• [Exercise]
Look at every line of the material and count the ones holding the word "default". The answer is the number only.
** Exercise materials follows **
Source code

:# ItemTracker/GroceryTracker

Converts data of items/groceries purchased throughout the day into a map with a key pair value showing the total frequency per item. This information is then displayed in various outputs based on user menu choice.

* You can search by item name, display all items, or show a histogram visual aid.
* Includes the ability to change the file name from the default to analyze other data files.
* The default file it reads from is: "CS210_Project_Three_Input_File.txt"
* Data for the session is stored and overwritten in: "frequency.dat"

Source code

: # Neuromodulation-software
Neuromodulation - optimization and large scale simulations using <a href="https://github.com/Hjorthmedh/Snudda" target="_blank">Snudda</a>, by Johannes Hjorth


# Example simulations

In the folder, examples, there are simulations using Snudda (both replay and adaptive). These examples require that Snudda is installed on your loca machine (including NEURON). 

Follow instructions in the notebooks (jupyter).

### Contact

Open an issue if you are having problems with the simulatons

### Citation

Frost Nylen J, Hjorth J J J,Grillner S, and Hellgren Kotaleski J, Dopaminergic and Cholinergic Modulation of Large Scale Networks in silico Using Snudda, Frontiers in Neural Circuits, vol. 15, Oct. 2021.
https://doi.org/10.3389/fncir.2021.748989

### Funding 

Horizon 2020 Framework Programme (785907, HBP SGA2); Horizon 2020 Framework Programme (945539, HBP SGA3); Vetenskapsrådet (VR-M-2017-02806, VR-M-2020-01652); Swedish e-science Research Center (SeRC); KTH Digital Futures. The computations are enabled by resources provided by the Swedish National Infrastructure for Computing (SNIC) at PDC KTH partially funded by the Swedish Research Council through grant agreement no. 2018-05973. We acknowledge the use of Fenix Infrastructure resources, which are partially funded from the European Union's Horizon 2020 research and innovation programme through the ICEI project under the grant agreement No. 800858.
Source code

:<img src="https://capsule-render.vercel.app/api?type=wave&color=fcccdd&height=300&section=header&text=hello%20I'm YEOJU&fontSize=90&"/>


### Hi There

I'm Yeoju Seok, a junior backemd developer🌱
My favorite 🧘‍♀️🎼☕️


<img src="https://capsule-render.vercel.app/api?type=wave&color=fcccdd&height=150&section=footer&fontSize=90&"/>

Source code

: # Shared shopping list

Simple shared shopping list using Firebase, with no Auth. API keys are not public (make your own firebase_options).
** End of Exercise materials **
** Exercise materials follows **
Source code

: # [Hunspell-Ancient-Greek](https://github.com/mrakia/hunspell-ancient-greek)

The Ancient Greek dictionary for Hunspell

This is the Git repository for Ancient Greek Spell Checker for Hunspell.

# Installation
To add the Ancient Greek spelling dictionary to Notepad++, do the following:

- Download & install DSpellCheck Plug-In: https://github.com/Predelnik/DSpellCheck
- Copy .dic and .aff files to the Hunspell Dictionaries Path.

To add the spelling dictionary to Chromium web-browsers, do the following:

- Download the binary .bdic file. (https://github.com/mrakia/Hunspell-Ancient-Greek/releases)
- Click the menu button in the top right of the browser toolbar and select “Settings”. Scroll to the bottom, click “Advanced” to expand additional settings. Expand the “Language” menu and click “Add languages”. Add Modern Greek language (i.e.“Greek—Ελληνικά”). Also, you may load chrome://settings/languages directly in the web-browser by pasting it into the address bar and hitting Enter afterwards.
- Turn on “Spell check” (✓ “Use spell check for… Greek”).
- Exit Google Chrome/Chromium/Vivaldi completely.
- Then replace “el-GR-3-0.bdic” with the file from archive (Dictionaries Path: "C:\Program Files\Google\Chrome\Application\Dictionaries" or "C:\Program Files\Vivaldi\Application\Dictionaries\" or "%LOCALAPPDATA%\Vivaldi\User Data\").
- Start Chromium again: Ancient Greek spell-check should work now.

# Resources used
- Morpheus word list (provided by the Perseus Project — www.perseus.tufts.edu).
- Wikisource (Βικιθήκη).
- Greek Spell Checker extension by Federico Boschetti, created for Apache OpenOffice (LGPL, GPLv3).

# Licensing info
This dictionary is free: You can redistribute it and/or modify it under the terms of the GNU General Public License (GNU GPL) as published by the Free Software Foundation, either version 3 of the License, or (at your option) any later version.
** End of Exercise materials **
• [Exercise output]
2